I was a little worried by his comment that the RNOH,

“manages to maintain high standards of outcomes despite the condition of the estate ”.—[Official Report, Commons, 4/3/15; cols. 350-51WH.]

That is only through the heroic efforts of its staff, which no doubt cannot be taken indefinitely for granted. If they are being heroic about rising above their surroundings, I would prefer their heroic efforts to go into patient care.

Dr Poulter acknowledged the frustration at the delays, saying that due diligence was necessary to ensure financial viability. That is understandable, but the TDA has been on the case for three years, asking for more and more information. As we have heard, the deliberations have gone on for 30 years. Planning permission was received three years ago, which was, of course, the result of a transparent and democratic process by the London Borough of Harrow.

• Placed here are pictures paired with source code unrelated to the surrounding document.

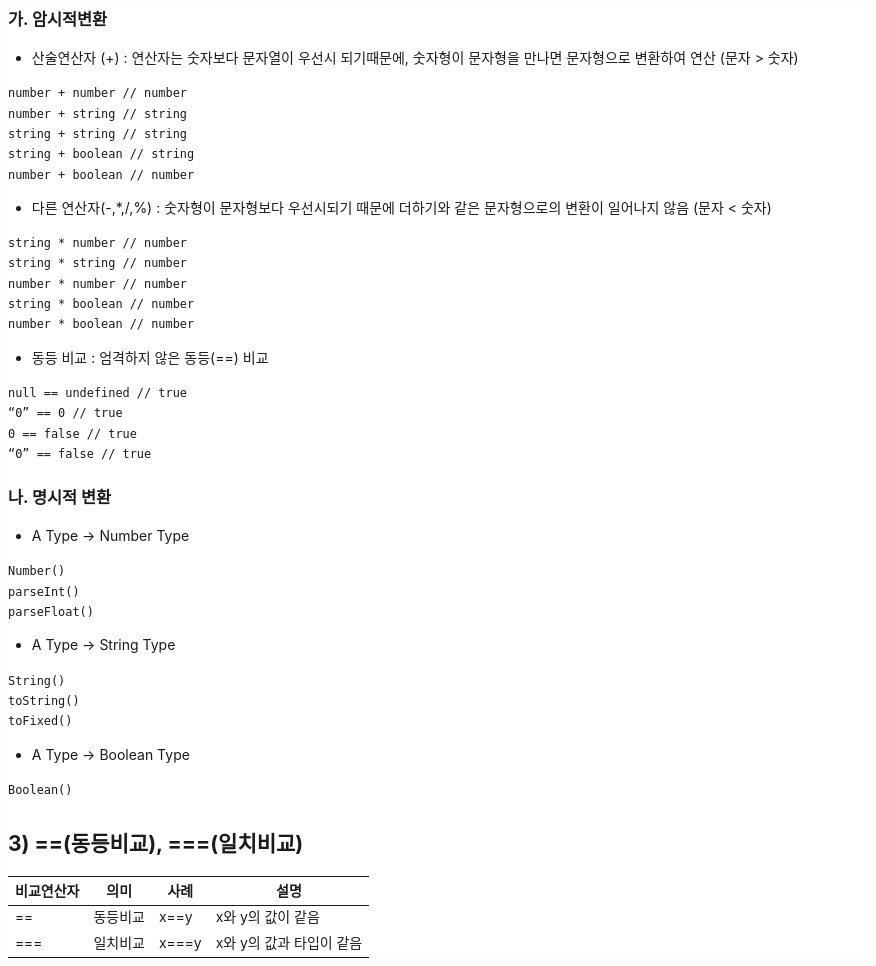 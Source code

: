 ### 가. 암시적변환
- 산술연산자 (+) : 연산자는 숫자보다 문자열이 우선시 되기때문에, 숫자형이 문자형을 만나면 문자형으로 변환하여 연산 (문자 > 숫자)
```
number + number // number
number + string // string
string + string // string
string + boolean // string
number + boolean // number
```

- 다른 연산자(-,*,/,%) : 숫자형이 문자형보다 우선시되기 때문에 더하기와 같은 문자형으로의 변환이 일어나지 않음 (문자 < 숫자)
```
string * number // number
string * string // number
number * number // number
string * boolean // number
number * boolean // number
```

- 동등 비교 : 엄격하지 않은 동등(==) 비교
```
null == undefined // true
“0” == 0 // true
0 == false // true
“0” == false // true
```

### 나. 명시적 변환
- A Type → Number Type
```
Number()
parseInt()
parseFloat()
```

- A Type → String Type
```
String()
toString()
toFixed()
```

- A Type → Boolean Type
```
Boolean()
```

## 3) ==(동등비교), ===(일치비교)
| 비교연산자 | 의미 | 사례 | 설명 |
|-----|-----|-----|-----|
| == | 동등비교 | x==y | x와 y의 값이 같음 |
| === | 일치비교 | x===y | x와 y의 값과 타입이 같음 |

Given the high degree of centralisation of the NHS, I am bemused by the gap between expressed ministerial support and the lack of speedy output from the TDA. Surely the Government cannot be saying that they have no levers to encourage the TDA to get on with it. The medical case for a modern, state-of-the-art hospital seems unanswerable, and it seems that the financial case is equally sound and straightforward. It was given by the noble Baroness. The debate that Bob Blackman MP held was followed five days later by TDA approval of the outline business case. Let us hope that we, through this debate, thanks to the noble Baroness, Lady Dean, might have a similar catalytic effect on its final decision. I look forward to hearing from the Minister that this will indeed be the case.